- Born: 1989 (age 36–37) Talalla, Southern Province, Sri Lanka
- Education: Matara Central College, Matara
- Occupations: endurance swimmer, airforce officer
- Known for: Asian record holder for swimming across the Palk Strait
- Allegiance: Sri Lanka
- Branch: Sri Lanka Air Force
- Service years: 2008-Present
- Rank: Corporal

= Roshan Abeysundara =

Sri Lankan aircraftman and swimmer

Roshan Abeysundara is a Sri Lankan airman and swimmer, who also currently holds the Asian record for swimming across the Palk Strait as of April 2021.

== Swimming career ==
Roshan pursued his career in competitive swimming as a schoolboy at the Matara Central College where he also completed his primary and secondary education. He has also obtained level II standard from Sri Lanka Life Saving, the national body for life saving and water safety related activities in Sri Lanka. He underwent training from the veteran Sri Lankan swimmer Julian Bolling. He is currently affiliated as a Level III swimming instructor with the American Swimming Coaches Association.

=== Palk Strait expedition ===
On 10 April 2021, Roshan intended to swim across Palk Strait starting from the point of Talaimannar at around Sri Lankan local time 2 am.

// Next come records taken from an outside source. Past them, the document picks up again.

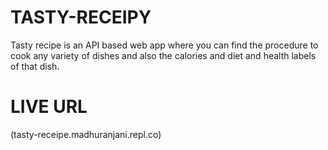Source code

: # TASTY-RECEIPY
Tasty recipe is an API based web app where you can find the procedure to cook any variety of dishes and also the calories and diet and health labels of that dish.
# LIVE URL
(tasty-receipe.madhuranjani.repl.co)
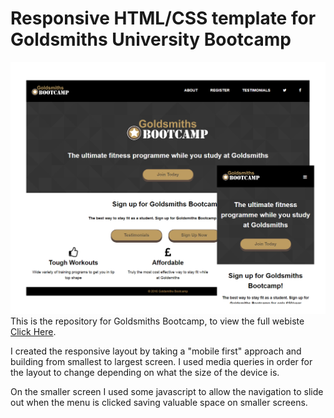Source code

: # Responsive HTML/CSS template for Goldsmiths University Bootcamp
![Responsive HTML/CSS template for Goldsmiths University Bootcamp](screens.png)
This is the repository for Goldsmiths Bootcamp, to view the full webiste [Click Here](http://doc.gold.ac.uk/~ma301co/Goldsmiths_Bootcamp/). 

I created the responsive layout by taking a "mobile first" approach and building from smallest to largest screen. I used media queries in order for the layout to change depending on what the size of the device is.

On the smaller screen I used some javascript to allow the navigation to slide out when the menu is clicked saving valuable space on smaller screens.
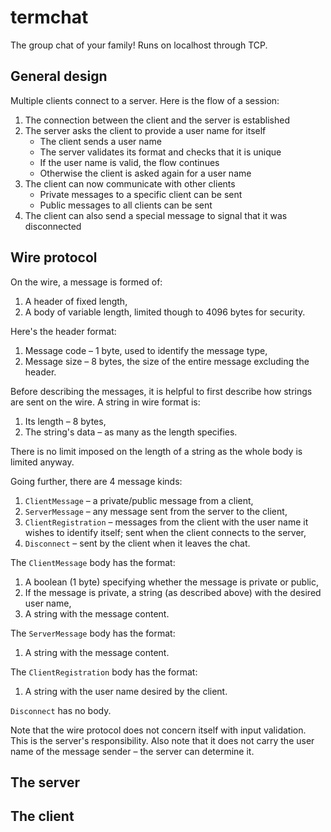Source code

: # termchat

The group chat of your family! Runs on localhost through TCP.

## General design

Multiple clients connect to a server. Here is the flow of a session:

1. The connection between the client and the server is established
1. The server asks the client to provide a user name for itself
    - The client sends a user name
    - The server validates its format and checks that it is unique
    - If the user name is valid, the flow continues
    - Otherwise the client is asked again for a user name
1. The client can now communicate with other clients
    - Private messages to a specific client can be sent
    - Public messages to all clients can be sent
1. The client can also send a special message to signal that it was disconnected

## Wire protocol

On the wire, a message is formed of:
1. A header of fixed length,
1. A body of variable length, limited though to 4096 bytes for security.

Here's the header format:
1. Message code – 1 byte, used to identify the message type,
1. Message size – 8 bytes, the size of the entire message excluding the header.

Before describing the messages, it is helpful to first describe how strings are sent on the wire. A string in wire format is:
1. Its length – 8 bytes,
1. The string's data – as many as the length specifies.

There is no limit imposed on the length of a string as the whole body is limited anyway.

Going further, there are 4 message kinds:
1. `ClientMessage` – a private/public message from a client,
1. `ServerMessage` – any message sent from the server to the client,
1. `ClientRegistration` – messages from the client with the user name it wishes to identify itself; sent when the client connects to the server,
1. `Disconnect` – sent by the client when it leaves the chat.

The `ClientMessage` body has the format:
1. A boolean (1 byte) specifying whether the message is private or public,
1. If the message is private, a string (as described above) with the desired user name,
1. A string with the message content.

The `ServerMessage` body has the format:
1. A string with the message content.

The `ClientRegistration` body has the format:
1. A string with the user name desired by the client.

`Disconnect` has no body.

Note that the wire protocol does not concern itself with input validation. This is the server's responsibility. Also note that it does not carry the user name of the message sender – the server can determine it.

## The server

## The client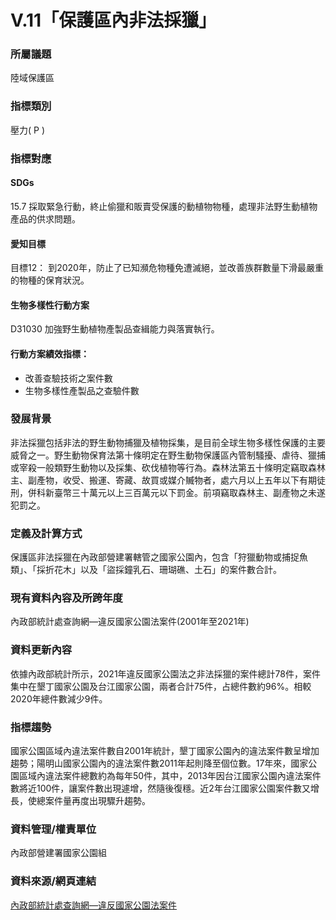 # V.11「保護區內非法採獵」

<script type="text/javascript" src="http://cdn.mathjax.org/mathjax/latest/MathJax.js?config=TeX-AMS-MML_HTMLorMML"></script>


### 所屬議題
陸域保護區
### 指標類別
壓力( P )
### 指標對應
#### SDGs
15.7
採取緊急行動，終止偷獵和販賣受保護的動植物物種，處理非法野生動植物產品的供求問題。
#### 愛知目標
目標12：
到2020年，防止了已知瀕危物種免遭滅絕，並改善族群數量下滑最嚴重的物種的保育狀況。
#### 生物多樣性行動方案
D31030 加強野生動植物產製品查緝能力與落實執行。
#### 行動方案績效指標：
* 改善查驗技術之案件數
* 生物多樣性產製品之查驗件數
### 發展背景
非法採獵包括非法的野生動物捕獵及植物採集，是目前全球生物多樣性保護的主要威脅之一。野生動物保育法第十條明定在野生動物保護區內管制騷擾、虐待、獵捕或宰殺一般類野生動物以及採集、砍伐植物等行為。森林法第五十條明定竊取森林主、副產物，收受、搬運、寄藏、故買或媒介贓物者，處六月以上五年以下有期徒刑，併科新臺幣三十萬元以上三百萬元以下罰金。前項竊取森林主、副產物之未遂犯罰之。
### 定義及計算方式
保護區非法採獵在內政部營建署轄管之國家公園內，包含「狩獵動物或捕捉魚類」、「採折花木」以及「盜採鐘乳石、珊瑚礁、土石」的案件數合計。
### 現有資料內容及所跨年度
內政部統計處查詢網—違反國家公園法案件(2001年至2021年)
### 資料更新內容
依據內政部統計所示，2021年違反國家公園法之非法採獵的案件總計78件，案件集中在墾丁國家公園及台江國家公園，兩者合計75件，占總件數約96%。相較2020年總件數減少9件。
### 指標趨勢
國家公園區域內違法案件數自2001年統計，墾丁國家公園內的違法案件數呈增加趨勢；陽明山國家公園內的違法案件數2011年起則降至個位數。17年來，國家公園區域內違法案件總數約為每年50件，其中，2013年因台江國家公園內違法案件數將近100件，讓案件數出現遽增，然隨後復穩。近2年台江國家公園案件數又增長，使總案件量再度出現驟升趨勢。
### 資料管理/權責單位
內政部營建署國家公園組
### 資料來源/網頁連結
[內政部統計處查詢網—違反國家公園法案件](http://statis.moi.gov.tw/micst/stmain.jsp?sys=100)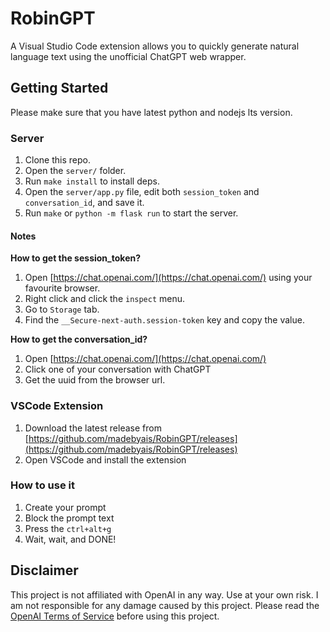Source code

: # RobinGPT
A Visual Studio Code extension allows you to quickly generate natural language text using the unofficial ChatGPT web wrapper.

## Getting Started

Please make sure that you have latest python and nodejs lts version.

### Server

1. Clone this repo.
2. Open the `server/` folder.
3. Run `make install` to install deps.
4. Open the `server/app.py` file, edit both `session_token` and `conversation_id`, and save it.
5. Run `make` or `python -m flask run` to start the server.

#### Notes

**How to get the session_token?**

1. Open [https://chat.openai.com/](https://chat.openai.com/) using your favourite browser.
2. Right click and click the `inspect` menu.
3. Go to `Storage` tab.
4. Find the `__Secure-next-auth.session-token` key and copy the value.

**How to get the conversation_id?**
1. Open [https://chat.openai.com/](https://chat.openai.com/)
2. Click one of your conversation with ChatGPT
3. Get the uuid from the browser url.

### VSCode Extension

1. Download the latest release from [https://github.com/madebyais/RobinGPT/releases](https://github.com/madebyais/RobinGPT/releases)
2. Open VSCode and install the extension

### How to use it

1. Create your prompt
2. Block the prompt text
3. Press the `ctrl+alt+g`
4. Wait, wait, and DONE!

## Disclaimer

This project is not affiliated with OpenAI in any way. Use at your own risk. I am not responsible for any damage caused by this project. Please read the [OpenAI Terms of Service](https://openai.com/terms) before using this project.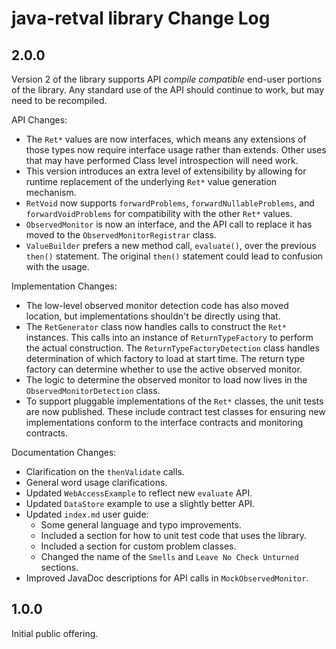 # java-retval library Change Log


## 2.0.0

Version 2 of the library supports API *compile compatible* end-user portions of the library.  Any standard use of the API should continue to work, but may need to be recompiled.


API Changes:

* The `Ret*` values are now interfaces, which means any extensions of those types now require interface usage rather than extends.  Other uses that may have performed Class level introspection will need work.
* This version introduces an extra level of extensibility by allowing for runtime replacement of the underlying `Ret*` value generation mechanism. 
* `RetVoid` now supports `forwardProblems`, `forwardNullableProblems`, and `forwardVoidProblems` for compatibility with the other `Ret*` values.
* `ObservedMonitor` is now an interface, and the API call to replace it has moved to the `ObservedMonitorRegistrar` class.
* `ValueBuilder` prefers a new method call, `evaluate()`, over the previous `then()` statement.  The original `then()` statement could lead to confusion with the usage.


Implementation Changes:

* The low-level observed monitor detection code has also moved location, but implementations shouldn't be directly using that.
* The `RetGenerator` class now handles calls to construct the `Ret*` instances.  This calls into an instance of `ReturnTypeFactory` to perform the actual construction.  The `ReturnTypeFactoryDetection` class handles determination of which factory to load at start time.  The return type factory can determine whether to use the active observed monitor.
* The logic to determine the observed monitor to load now lives in the `ObservedMonitorDetection` class.
* To support pluggable implementations of the `Ret*` classes, the unit tests are now published.  These include contract test classes for ensuring new implementations conform to the interface contracts and monitoring contracts.


Documentation Changes:

* Clarification on the `thenValidate` calls.
* General word usage clarifications.
* Updated `WebAccessExample` to reflect new `evaluate` API.
* Updated `DataStore` example to use a slightly better API.
* Updated `index.md` user guide:
  * Some general language and typo improvements.
  * Included a section for how to unit test code that uses the library.
  * Included a section for custom problem classes.
  * Changed the name of the `Smells` and `Leave No Check Unturned` sections.
* Improved JavaDoc descriptions for API calls in `MockObservedMonitor`.


## 1.0.0

Initial public offering.
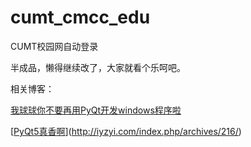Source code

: # cumt_cmcc_edu
 CUMT校园网自动登录

半成品，懒得继续改了，大家就看个乐呵吧。

相关博客：

[我球球你不要再用PyQt开发windows程序啦](http://iyzyi.com/index.php/archives/212/)

[[PyQt5真香啊](http://iyzyi.com/index.php/archives/216/)](http://iyzyi.com/index.php/archives/216/)

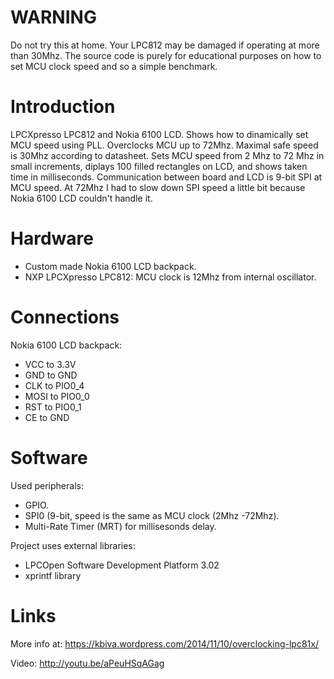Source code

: WARNING
=
Do not try this at home. Your LPC812 may be damaged if operating at more than 30Mhz.
The source code is purely for educational purposes on how to set MCU clock speed and
so a simple benchmark.

Introduction
=
LPCXpresso LPC812 and Nokia 6100 LCD.
Shows how to dinamically set MCU speed using PLL.
Overclocks MCU up to 72Mhz. Maximal safe speed is 30Mhz according to datasheet.
Sets MCU speed from 2 Mhz to 72 Mhz in small increments, diplays 100 filled rectangles
on LCD, and shows taken time in milliseconds.
Communication between board and LCD is 9-bit SPI at MCU speed.
At 72Mhz I had to slow down SPI speed a little bit because Nokia 6100 LCD couldn't handle it.

Hardware
=
* Custom made Nokia 6100 LCD backpack.
* NXP LPCXpresso LPC812: MCU clock is 12Mhz from internal oscillator.

Connections
=

Nokia 6100 LCD backpack:

* VCC to 3.3V
* GND to GND
* CLK to PIO0_4
* MOSI to PIO0_0
* RST to PIO0_1
* CE to GND

Software
=
Used peripherals: 

* GPIO.
* SPI0 (9-bit, speed is the same as MCU clock (2Mhz -72Mhz).
* Multi-Rate Timer (MRT) for millisesonds delay. 

Project uses external libraries:

* LPCOpen Software Development Platform 3.02
* xprintf library

Links
=
More info at: https://kbiva.wordpress.com/2014/11/10/overclocking-lpc81x/

Video: http://youtu.be/aPeuHSqAGag
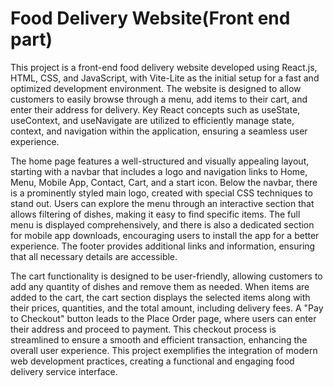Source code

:  # Food Delivery Website(Front end part)

This project is a front-end food delivery website developed using React.js, HTML, CSS, and JavaScript, with Vite-Lite as the initial setup for a fast and optimized development environment. The website is designed to allow customers to easily browse through a menu, add items to their cart, and enter their address for delivery. Key React concepts such as useState, useContext, and useNavigate are utilized to efficiently manage state, context, and navigation within the application, ensuring a seamless user experience.

The home page features a well-structured and visually appealing layout, starting with a navbar that includes a logo and navigation links to Home, Menu, Mobile App, Contact, Cart, and a start icon. Below the navbar, there is a prominently styled main logo, created with special CSS techniques to stand out. Users can explore the menu through an interactive section that allows filtering of dishes, making it easy to find specific items. The full menu is displayed comprehensively, and there is also a dedicated section for mobile app downloads, encouraging users to install the app for a better experience. The footer provides additional links and information, ensuring that all necessary details are accessible.

The cart functionality is designed to be user-friendly, allowing customers to add any quantity of dishes and remove them as needed. When items are added to the cart, the cart section displays the selected items along with their prices, quantities, and the total amount, including delivery fees. A "Pay to Checkout" button leads to the Place Order page, where users can enter their address and proceed to payment. This checkout process is streamlined to ensure a smooth and efficient transaction, enhancing the overall user experience. This project exemplifies the integration of modern web development practices, creating a functional and engaging food delivery service interface.

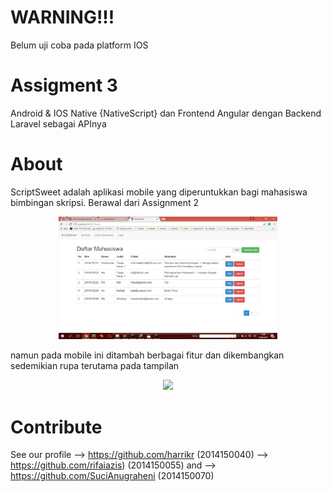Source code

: # WARNING!!!
Belum uji coba pada platform IOS

# Assigment 3
Android & IOS Native {NativeScript} dan Frontend Angular dengan Backend Laravel sebagai APInya

# About
ScriptSweet adalah aplikasi mobile yang diperuntukkan bagi mahasiswa bimbingan skripsi. Berawal dari Assignment 2
		<p align="center">
  			<img src="/Screenshot/Screenshot (138).png" width="350"/>
		</p>
namun pada mobile ini ditambah berbagai fitur dan dikembangkan sedemikian rupa terutama pada tampilan 
		<p align="center">
  			<img src="/Screenshot/Screenshot_20170624-072640" width="350"/>
		</p>

# Contribute

See our profile --> https://github.com/harrikr (2014150040) --> https://github.com/rifaiazis) (2014150055) and --> https://github.com/SuciAnugraheni (2014150070)

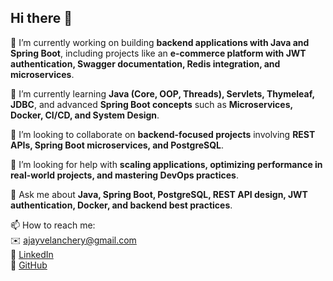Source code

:## Hi there 👋

🔭 I’m currently working on building **backend applications with Java and Spring Boot**, including projects like an **e-commerce platform with JWT authentication, Swagger documentation, Redis integration, and microservices**.

🌱 I’m currently learning **Java (Core, OOP, Threads), Servlets, Thymeleaf, JDBC**, and advanced **Spring Boot concepts** such as **Microservices, Docker, CI/CD, and System Design**.

👯 I’m looking to collaborate on **backend-focused projects** involving **REST APIs, Spring Boot microservices, and PostgreSQL**.

🤔 I’m looking for help with **scaling applications, optimizing performance in real-world projects, and mastering DevOps practices**.

💬 Ask me about **Java, Spring Boot, PostgreSQL, REST API design, JWT authentication, Docker, and backend best practices**.

📫 How to reach me:  
✉️ [ajayvelanchery@gmail.com](mailto:ajayvelanchery@gmail.com)  
💼 [LinkedIn](https://www.linkedin.com/in/ajay-v-1b8765282/)  
🐙 [GitHub](https://github.com/AjayVelanchery)

<!--
**AjayVelanchery/AjayVelanchery** is a ✨ _special_ ✨ repository because its `README.md` (this file) appears on your GitHub profile.

Here are some ideas to get you started:

- 🔭 I’m currently working on ...
- 🌱 I’m currently learning ...
- 👯 I’m looking to collaborate on ...
- 🤔 I’m looking for help with ...
- 💬 Ask me about ...
- 📫 How to reach me: ...
- 😄 Pronouns: ...
- ⚡ Fun fact: ...
-->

He reached Danushkodi and in vice versa he swam from Danushkodi to Talaimannar covering distance of about 59.3 km with a record timing of 28 hours and 19 minutes. He also broke the 50 year old Asian record for completing Palk Strait expedition within a short time surpassing the record of 51 hours set in 1971 by fellow Sri Lankan swimmer V. S. Kumar Anandan.

== Air force career ==
He joined the Sri Lanka Air Force in 2008 as an Airman. He was of the rank of Leading aircraftman in 2021 at the time of his swim across Palk Strait. His expedition received adequate support and guidance from the Commander of the Air Force Sudarshana Pathirana and following his accomplishment he was promoted to the rank of Corporal.